→ TASK INPUT:
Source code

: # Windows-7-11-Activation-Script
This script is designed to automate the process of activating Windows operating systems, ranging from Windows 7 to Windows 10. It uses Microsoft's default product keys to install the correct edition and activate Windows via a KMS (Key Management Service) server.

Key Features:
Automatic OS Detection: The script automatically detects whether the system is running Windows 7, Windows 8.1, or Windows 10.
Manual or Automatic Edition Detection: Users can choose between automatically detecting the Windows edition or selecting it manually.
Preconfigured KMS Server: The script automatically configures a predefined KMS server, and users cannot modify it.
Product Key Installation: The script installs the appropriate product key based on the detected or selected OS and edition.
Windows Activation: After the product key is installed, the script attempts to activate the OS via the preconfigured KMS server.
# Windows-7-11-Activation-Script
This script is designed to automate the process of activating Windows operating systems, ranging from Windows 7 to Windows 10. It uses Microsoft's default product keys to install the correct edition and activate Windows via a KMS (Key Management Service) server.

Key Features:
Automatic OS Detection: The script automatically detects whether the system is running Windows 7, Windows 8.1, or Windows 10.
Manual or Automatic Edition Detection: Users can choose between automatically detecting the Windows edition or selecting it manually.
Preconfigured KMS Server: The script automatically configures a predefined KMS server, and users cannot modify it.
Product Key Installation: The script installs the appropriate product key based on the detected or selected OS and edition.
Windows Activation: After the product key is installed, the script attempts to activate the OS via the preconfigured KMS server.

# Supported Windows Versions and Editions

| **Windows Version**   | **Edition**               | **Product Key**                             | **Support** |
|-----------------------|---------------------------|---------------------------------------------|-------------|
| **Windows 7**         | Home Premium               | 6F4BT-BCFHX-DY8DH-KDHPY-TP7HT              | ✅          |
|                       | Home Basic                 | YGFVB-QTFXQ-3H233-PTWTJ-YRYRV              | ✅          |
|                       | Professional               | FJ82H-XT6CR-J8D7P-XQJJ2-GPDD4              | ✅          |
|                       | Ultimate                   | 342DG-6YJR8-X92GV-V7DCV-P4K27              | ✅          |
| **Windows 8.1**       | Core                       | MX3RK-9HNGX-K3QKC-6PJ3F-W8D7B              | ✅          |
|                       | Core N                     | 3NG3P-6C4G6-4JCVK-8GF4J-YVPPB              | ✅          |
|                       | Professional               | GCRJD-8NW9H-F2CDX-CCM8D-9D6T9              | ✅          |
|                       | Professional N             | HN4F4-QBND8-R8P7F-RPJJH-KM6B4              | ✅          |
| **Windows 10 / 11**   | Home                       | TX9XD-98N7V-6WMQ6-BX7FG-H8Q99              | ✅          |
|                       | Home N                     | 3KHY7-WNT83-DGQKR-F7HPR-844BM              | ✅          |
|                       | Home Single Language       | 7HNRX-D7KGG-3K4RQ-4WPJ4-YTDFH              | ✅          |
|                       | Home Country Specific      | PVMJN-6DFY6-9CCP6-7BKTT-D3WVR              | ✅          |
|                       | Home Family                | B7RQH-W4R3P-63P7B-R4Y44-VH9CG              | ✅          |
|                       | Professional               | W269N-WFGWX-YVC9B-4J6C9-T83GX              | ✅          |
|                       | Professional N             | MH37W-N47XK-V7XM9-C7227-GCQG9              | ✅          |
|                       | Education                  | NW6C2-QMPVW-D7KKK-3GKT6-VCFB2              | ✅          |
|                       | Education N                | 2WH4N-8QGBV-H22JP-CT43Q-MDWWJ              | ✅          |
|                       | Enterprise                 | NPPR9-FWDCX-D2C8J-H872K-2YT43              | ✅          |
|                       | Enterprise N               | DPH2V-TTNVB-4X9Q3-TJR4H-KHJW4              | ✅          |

→ TASK INSTRUCTIONS:
Where does the word "Professional" appear in the records above? Return every line that holds it.

→ ANSWER BELOW:
|                       | Professional               | FJ82H-XT6CR-J8D7P-XQJJ2-GPDD4              | ✅          |
|                       | Professional               | GCRJD-8NW9H-F2CDX-CCM8D-9D6T9              | ✅          |
|                       | Professional N             | HN4F4-QBND8-R8P7F-RPJJH-KM6B4              | ✅          |
|                       | Professional               | W269N-WFGWX-YVC9B-4J6C9-T83GX              | ✅          |
|                       | Professional N             | MH37W-N47XK-V7XM9-C7227-GCQG9              | ✅          |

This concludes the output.